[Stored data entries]
- - - - - - -

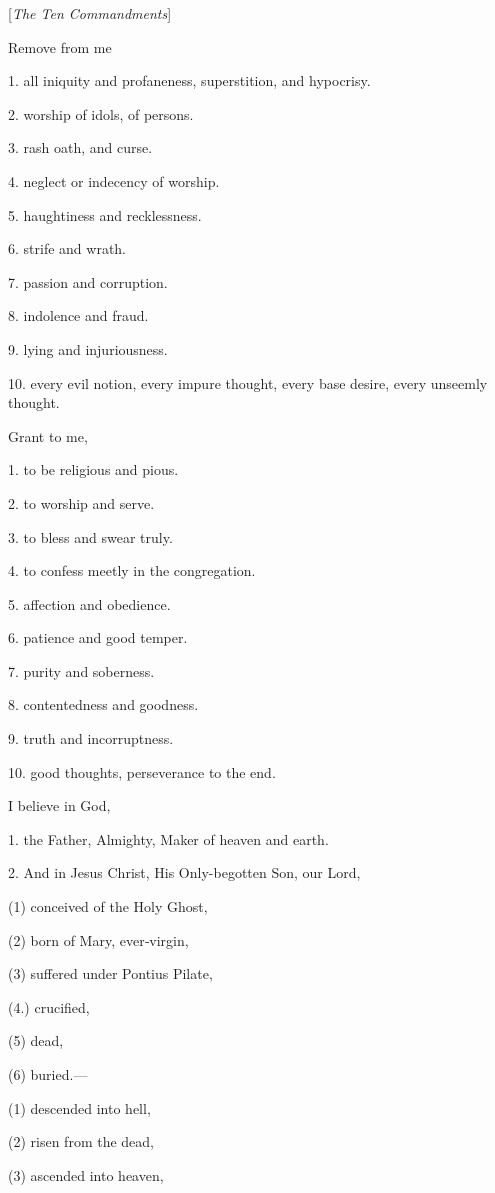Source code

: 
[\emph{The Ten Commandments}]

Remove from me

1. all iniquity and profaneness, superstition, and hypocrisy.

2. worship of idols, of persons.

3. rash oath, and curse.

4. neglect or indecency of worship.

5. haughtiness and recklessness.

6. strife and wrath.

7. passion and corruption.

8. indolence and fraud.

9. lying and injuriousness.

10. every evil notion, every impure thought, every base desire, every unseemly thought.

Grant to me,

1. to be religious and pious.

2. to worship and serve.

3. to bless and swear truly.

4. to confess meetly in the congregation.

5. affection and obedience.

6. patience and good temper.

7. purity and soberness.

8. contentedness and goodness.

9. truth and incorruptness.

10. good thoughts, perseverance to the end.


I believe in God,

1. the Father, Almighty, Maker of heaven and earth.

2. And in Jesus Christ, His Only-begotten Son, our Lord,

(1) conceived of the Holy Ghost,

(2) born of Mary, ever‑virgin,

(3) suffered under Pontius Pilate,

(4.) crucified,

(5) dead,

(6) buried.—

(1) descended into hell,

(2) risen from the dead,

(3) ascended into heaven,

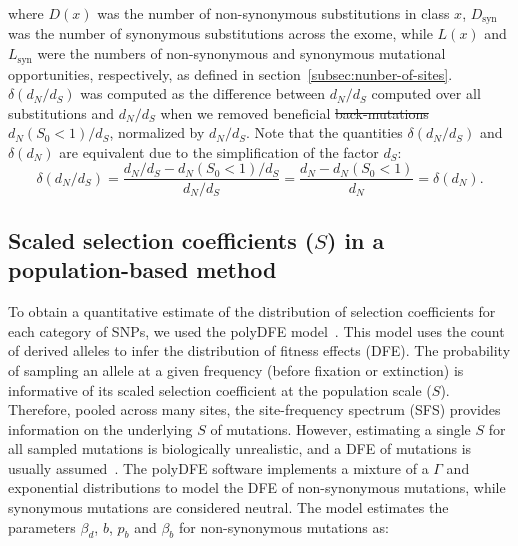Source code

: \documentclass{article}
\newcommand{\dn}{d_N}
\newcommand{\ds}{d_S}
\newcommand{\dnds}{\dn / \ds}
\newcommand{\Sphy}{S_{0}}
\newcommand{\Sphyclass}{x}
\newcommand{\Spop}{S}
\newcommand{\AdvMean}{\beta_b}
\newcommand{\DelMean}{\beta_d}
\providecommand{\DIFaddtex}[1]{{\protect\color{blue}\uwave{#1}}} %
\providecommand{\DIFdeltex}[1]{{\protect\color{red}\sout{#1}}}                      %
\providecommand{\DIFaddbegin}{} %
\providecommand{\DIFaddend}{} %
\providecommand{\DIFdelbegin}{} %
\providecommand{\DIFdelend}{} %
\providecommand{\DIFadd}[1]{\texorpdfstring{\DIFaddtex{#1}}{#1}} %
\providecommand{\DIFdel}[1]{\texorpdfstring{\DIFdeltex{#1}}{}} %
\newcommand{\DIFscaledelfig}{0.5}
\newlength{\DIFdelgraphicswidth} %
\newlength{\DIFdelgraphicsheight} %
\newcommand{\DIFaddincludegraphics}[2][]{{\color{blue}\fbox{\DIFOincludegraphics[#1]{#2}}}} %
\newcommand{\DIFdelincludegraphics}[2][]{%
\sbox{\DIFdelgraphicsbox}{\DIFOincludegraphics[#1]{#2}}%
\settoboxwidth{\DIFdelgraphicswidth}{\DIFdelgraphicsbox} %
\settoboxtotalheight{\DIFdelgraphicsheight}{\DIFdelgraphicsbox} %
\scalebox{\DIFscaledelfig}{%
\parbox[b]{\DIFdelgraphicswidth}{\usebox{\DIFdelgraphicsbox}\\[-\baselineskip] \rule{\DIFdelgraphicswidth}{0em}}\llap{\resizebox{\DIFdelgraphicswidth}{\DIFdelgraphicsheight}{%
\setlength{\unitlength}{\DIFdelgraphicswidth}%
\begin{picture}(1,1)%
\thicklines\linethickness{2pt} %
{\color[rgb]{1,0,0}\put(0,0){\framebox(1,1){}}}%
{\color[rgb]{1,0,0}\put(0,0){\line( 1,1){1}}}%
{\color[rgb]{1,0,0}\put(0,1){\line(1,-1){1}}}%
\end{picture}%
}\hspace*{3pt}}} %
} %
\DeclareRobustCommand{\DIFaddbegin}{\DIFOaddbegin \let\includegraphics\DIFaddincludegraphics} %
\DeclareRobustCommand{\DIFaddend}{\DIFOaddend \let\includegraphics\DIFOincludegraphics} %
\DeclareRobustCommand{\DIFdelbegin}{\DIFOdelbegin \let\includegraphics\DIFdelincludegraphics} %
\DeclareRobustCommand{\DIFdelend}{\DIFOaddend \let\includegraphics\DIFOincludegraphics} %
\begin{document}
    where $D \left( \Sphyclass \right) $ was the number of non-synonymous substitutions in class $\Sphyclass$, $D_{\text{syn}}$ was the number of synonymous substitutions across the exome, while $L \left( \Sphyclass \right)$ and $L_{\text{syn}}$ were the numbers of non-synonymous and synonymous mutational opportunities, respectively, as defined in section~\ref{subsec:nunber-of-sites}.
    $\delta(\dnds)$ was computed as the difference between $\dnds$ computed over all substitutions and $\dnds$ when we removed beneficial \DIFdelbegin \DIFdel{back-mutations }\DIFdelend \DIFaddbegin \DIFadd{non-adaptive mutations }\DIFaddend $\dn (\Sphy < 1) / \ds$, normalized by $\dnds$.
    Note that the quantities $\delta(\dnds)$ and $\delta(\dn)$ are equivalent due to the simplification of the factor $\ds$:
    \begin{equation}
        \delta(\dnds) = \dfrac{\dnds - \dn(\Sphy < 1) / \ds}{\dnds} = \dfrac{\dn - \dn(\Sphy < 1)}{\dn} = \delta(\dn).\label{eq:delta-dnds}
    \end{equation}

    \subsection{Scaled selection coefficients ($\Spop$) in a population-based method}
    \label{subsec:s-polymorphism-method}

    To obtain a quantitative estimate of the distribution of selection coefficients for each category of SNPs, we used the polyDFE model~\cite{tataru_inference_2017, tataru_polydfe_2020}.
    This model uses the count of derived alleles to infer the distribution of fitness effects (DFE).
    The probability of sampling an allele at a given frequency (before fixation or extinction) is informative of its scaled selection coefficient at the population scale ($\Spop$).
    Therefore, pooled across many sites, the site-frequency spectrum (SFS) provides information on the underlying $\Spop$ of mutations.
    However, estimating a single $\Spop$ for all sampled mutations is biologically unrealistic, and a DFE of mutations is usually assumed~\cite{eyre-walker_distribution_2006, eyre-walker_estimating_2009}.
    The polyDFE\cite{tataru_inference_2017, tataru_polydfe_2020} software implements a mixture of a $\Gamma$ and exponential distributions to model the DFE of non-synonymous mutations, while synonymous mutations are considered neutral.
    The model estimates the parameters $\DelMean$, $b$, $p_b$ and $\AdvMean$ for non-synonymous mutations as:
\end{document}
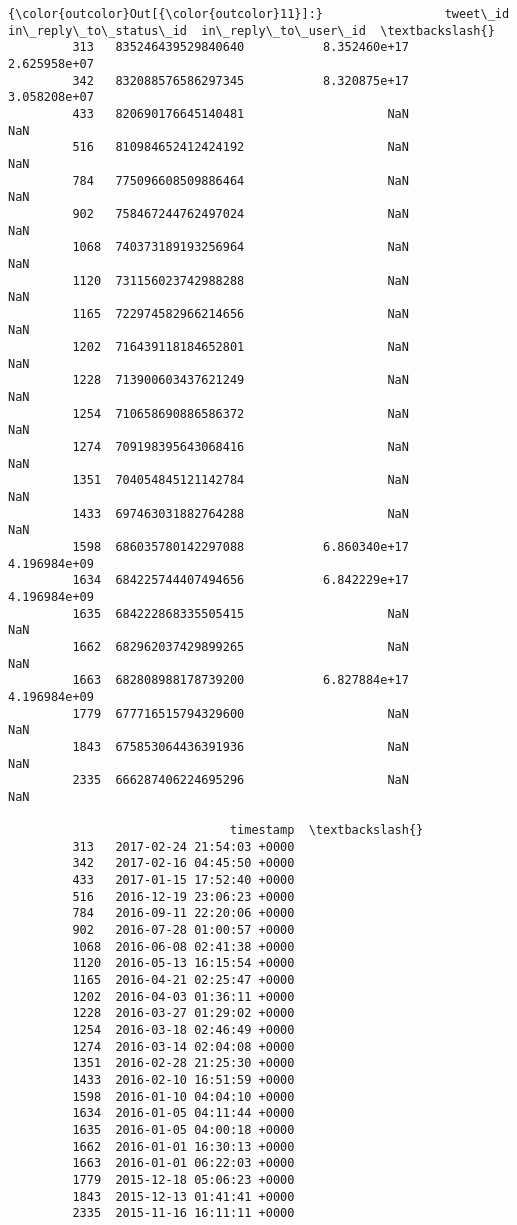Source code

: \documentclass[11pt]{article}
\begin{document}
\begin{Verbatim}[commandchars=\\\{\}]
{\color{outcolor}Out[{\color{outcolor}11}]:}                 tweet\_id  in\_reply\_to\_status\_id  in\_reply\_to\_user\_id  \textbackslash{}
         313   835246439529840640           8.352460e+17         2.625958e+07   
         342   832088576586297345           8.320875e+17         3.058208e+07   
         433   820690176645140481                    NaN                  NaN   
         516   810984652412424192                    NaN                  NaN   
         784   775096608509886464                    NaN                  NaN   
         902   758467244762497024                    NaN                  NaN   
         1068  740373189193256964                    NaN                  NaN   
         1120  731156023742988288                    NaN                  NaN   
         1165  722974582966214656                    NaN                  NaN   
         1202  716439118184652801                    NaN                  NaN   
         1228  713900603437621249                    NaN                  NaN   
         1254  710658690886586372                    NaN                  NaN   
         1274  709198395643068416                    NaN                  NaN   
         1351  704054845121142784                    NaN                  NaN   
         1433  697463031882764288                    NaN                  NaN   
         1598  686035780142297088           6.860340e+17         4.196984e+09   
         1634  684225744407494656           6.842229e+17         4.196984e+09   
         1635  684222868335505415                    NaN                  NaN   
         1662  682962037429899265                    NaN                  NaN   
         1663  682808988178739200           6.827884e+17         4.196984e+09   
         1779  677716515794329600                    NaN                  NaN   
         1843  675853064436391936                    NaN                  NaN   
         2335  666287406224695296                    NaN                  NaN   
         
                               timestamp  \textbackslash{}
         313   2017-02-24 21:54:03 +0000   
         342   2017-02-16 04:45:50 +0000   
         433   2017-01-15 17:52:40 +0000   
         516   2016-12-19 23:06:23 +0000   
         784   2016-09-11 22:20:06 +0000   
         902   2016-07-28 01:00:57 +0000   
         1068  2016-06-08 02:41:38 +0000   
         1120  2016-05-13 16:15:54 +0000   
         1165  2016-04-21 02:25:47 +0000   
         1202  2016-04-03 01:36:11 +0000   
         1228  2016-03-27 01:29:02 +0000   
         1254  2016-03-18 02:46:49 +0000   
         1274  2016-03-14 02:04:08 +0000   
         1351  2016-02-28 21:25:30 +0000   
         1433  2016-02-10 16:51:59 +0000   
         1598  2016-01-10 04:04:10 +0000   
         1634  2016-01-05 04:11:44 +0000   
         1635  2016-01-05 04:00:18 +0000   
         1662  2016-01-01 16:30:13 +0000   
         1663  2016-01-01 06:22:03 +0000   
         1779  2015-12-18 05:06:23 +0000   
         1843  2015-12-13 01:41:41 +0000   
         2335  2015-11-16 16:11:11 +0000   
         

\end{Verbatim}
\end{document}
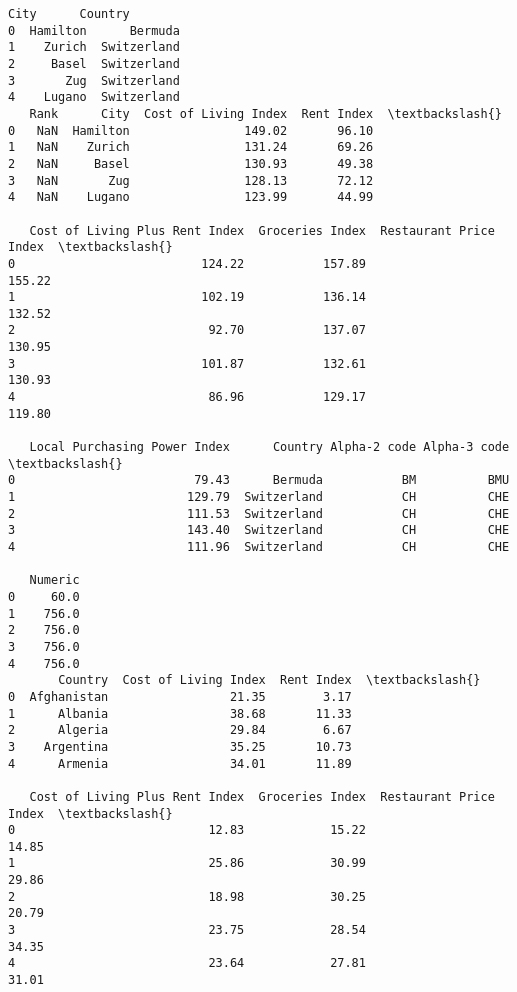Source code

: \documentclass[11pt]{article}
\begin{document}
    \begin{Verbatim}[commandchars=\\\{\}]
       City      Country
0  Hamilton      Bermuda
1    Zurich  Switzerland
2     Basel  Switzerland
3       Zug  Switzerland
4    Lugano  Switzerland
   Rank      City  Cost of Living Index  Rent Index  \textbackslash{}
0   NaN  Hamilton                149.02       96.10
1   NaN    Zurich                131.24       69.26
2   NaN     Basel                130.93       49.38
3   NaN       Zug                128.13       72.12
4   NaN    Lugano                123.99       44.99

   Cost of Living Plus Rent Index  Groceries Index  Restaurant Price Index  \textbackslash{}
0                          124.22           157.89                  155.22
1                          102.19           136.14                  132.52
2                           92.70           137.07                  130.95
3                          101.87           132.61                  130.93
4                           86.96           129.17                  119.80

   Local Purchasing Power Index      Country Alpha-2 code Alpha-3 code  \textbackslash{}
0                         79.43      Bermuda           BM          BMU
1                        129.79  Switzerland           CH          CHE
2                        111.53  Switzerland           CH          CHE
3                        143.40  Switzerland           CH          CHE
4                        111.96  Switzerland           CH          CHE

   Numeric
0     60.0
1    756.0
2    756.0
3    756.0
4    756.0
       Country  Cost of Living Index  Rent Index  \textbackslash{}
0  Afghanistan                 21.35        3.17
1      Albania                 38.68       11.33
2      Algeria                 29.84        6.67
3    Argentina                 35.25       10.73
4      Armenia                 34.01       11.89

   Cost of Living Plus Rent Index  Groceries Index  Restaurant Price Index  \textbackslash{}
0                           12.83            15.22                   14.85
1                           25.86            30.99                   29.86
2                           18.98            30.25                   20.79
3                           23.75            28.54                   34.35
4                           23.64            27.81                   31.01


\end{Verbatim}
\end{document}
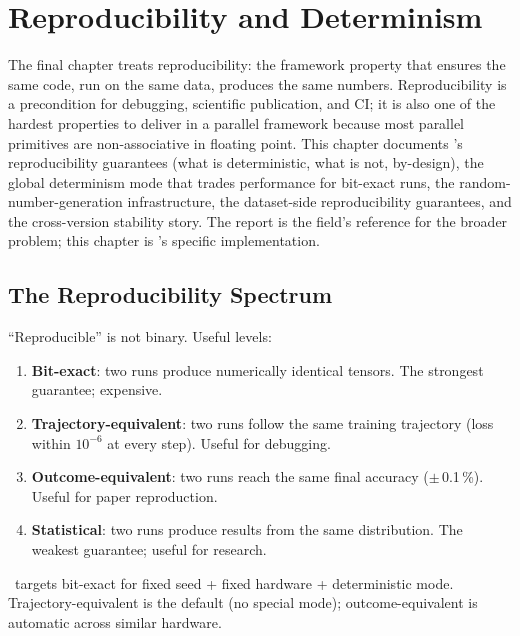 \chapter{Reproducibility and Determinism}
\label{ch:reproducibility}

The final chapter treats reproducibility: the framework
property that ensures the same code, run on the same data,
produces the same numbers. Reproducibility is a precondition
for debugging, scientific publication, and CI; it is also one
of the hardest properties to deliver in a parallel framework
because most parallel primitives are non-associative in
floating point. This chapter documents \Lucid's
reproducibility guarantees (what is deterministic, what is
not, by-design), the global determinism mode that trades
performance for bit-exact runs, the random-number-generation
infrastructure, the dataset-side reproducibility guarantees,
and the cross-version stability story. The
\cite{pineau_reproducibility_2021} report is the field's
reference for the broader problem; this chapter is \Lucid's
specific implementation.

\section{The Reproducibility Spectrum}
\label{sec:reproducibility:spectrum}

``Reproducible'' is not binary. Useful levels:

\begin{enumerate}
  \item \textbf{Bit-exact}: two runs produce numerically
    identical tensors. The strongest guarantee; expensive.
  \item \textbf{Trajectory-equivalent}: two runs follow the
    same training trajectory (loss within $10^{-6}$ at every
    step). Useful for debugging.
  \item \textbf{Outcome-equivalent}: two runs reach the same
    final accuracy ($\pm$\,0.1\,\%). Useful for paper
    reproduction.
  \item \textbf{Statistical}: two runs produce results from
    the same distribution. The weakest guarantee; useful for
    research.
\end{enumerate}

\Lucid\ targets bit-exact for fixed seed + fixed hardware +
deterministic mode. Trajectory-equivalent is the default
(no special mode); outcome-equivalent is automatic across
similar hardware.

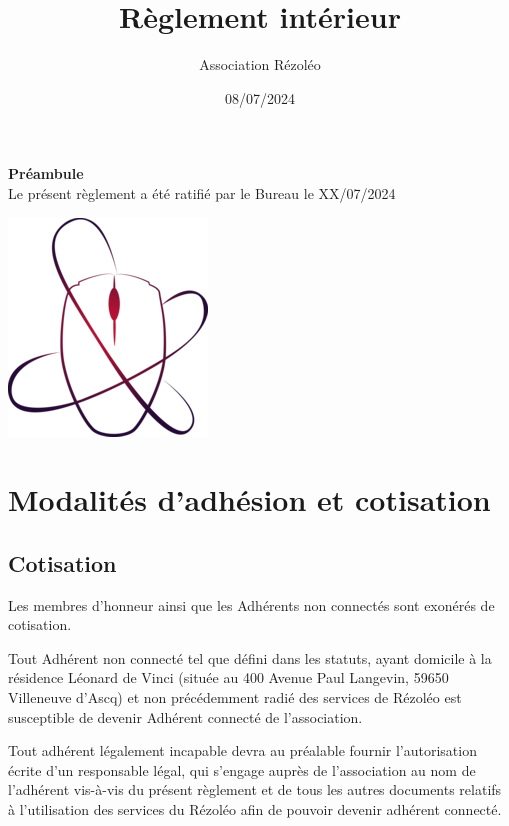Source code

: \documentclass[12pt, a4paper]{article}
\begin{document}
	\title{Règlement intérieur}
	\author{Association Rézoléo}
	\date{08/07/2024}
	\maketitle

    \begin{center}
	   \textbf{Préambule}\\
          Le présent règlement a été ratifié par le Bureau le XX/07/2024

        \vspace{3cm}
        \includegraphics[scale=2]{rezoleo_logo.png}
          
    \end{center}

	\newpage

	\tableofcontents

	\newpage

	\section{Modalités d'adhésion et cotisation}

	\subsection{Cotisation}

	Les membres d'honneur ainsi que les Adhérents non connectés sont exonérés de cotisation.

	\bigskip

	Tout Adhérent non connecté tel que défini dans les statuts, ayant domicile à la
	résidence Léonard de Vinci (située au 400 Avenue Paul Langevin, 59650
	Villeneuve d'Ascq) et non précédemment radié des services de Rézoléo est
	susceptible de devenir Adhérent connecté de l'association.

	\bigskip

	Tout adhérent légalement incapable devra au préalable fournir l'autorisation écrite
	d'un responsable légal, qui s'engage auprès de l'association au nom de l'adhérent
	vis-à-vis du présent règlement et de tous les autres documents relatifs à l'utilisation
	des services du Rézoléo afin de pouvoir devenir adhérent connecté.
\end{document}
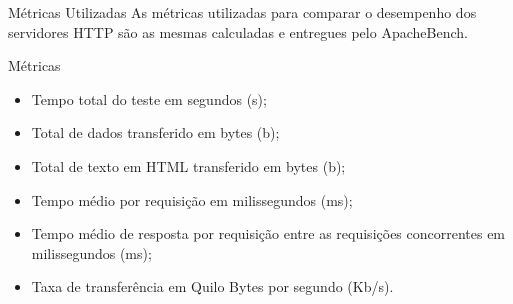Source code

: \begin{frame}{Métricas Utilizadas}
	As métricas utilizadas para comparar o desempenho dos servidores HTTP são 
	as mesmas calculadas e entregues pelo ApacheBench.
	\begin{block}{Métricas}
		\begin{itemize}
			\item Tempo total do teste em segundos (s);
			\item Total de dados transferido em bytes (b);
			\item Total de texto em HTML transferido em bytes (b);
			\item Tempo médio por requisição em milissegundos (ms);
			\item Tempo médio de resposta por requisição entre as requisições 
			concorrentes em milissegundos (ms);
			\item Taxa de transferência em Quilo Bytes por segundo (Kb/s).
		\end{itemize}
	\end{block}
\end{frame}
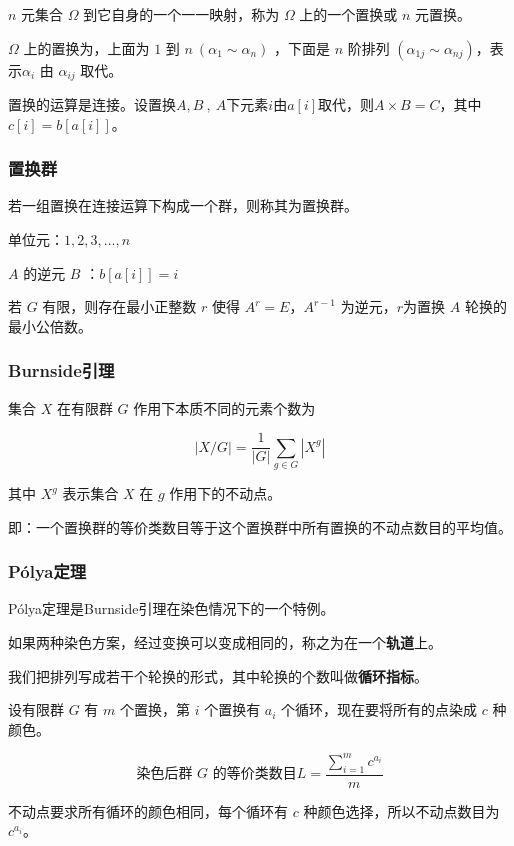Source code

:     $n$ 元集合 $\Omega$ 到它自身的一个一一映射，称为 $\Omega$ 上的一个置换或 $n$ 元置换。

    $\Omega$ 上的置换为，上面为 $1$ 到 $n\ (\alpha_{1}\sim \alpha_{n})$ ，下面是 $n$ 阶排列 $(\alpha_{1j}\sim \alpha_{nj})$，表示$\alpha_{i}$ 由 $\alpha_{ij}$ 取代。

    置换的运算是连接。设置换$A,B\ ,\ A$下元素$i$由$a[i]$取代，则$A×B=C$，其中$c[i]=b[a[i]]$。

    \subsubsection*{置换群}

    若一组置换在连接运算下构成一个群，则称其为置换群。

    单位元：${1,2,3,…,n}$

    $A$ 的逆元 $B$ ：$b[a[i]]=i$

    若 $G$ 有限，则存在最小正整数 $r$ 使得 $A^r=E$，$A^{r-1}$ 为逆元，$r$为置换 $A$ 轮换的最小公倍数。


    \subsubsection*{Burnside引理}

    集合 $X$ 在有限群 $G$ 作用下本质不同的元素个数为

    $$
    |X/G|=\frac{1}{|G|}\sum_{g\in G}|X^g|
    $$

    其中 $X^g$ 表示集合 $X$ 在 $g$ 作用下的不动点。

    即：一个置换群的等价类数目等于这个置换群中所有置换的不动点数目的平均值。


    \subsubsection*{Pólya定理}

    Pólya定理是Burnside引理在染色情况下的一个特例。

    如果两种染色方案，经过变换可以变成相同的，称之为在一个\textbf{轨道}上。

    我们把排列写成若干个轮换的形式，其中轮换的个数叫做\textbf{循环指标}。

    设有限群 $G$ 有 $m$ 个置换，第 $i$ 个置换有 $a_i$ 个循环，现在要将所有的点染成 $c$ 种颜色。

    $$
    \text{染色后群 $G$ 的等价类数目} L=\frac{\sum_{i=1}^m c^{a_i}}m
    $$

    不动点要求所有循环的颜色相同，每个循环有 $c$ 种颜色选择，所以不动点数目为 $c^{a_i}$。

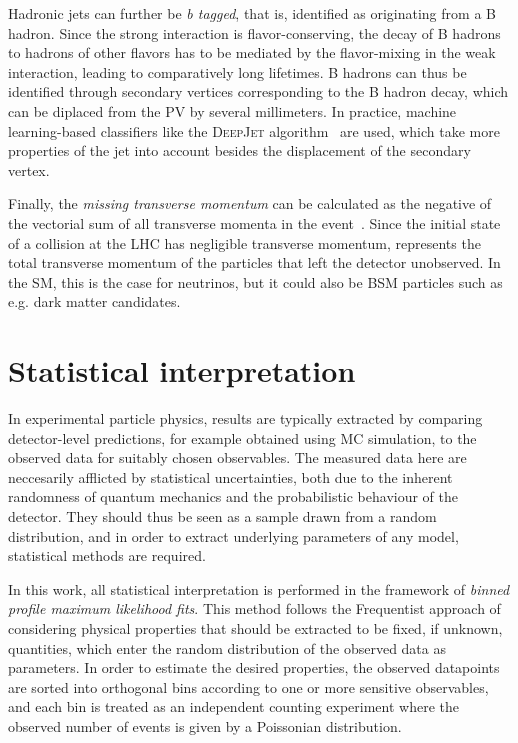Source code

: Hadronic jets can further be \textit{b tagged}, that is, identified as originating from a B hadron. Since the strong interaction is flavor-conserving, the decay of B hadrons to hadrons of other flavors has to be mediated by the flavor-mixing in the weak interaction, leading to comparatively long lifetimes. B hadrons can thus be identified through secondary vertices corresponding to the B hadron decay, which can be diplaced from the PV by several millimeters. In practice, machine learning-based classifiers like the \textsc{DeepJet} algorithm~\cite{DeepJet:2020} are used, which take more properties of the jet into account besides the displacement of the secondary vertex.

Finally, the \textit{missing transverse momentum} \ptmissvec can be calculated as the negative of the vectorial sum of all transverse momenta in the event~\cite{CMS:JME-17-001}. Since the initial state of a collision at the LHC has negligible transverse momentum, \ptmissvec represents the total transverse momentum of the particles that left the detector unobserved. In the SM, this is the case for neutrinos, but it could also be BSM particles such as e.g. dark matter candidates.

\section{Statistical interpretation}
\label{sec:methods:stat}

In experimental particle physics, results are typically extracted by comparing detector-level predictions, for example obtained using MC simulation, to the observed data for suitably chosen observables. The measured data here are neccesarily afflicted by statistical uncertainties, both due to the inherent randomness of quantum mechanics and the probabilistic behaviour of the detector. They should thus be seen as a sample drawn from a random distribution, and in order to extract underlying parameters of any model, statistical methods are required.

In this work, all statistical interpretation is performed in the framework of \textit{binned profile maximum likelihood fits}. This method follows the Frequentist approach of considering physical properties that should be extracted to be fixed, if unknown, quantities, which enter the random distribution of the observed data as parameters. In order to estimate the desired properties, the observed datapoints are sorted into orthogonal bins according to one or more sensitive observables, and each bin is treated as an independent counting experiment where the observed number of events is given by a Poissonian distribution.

- - - - - - -

▶ **The problem**
Reproduce each line of the records in which the word "Tempo" appears.

▶ **Completed exercise**
			\item Tempo total do teste em segundos (s);
			\item Tempo médio por requisição em milissegundos (ms);
			\item Tempo médio de resposta por requisição entre as requisições 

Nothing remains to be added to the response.